[Saved data entries]
*-*-*

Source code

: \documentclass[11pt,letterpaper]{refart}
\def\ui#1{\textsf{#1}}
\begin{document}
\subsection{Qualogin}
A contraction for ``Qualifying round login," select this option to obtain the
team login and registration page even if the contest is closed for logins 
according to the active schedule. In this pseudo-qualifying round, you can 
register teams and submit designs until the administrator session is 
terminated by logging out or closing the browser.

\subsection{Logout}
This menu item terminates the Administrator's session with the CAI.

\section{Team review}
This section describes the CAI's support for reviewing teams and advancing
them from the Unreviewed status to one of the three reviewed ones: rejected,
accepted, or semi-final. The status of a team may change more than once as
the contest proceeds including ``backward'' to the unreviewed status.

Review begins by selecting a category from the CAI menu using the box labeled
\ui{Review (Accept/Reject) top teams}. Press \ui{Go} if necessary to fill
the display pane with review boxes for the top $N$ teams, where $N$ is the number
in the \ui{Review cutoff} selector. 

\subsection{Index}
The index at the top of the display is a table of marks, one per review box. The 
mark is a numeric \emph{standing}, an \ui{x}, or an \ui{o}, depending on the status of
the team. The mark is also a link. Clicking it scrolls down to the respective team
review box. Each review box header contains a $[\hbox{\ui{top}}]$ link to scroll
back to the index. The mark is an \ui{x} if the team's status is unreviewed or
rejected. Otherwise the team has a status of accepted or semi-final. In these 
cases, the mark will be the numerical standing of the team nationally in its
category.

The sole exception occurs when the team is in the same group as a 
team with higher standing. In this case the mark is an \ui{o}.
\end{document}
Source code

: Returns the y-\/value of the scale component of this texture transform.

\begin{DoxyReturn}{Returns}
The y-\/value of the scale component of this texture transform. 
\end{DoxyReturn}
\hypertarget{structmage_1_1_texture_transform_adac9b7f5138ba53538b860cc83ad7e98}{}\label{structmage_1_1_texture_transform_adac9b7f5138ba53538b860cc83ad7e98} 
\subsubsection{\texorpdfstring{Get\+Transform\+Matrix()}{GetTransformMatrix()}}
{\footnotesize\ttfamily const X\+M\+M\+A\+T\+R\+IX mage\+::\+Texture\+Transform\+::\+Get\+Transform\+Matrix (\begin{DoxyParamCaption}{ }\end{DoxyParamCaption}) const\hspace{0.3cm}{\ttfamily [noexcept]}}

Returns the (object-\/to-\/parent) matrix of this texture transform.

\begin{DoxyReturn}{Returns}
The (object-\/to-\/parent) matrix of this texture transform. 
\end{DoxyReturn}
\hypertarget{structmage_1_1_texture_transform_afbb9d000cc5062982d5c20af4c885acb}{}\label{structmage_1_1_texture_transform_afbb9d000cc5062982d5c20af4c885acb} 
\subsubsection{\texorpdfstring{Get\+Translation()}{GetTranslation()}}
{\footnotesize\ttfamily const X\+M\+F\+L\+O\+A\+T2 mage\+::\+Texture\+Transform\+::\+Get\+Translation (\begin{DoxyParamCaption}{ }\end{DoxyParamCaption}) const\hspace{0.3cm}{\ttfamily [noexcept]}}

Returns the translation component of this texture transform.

*-*-*

» **What to do**
Every line above that contains "standing" counts once. Give the number of those lines and nothing more.

» **Response**
3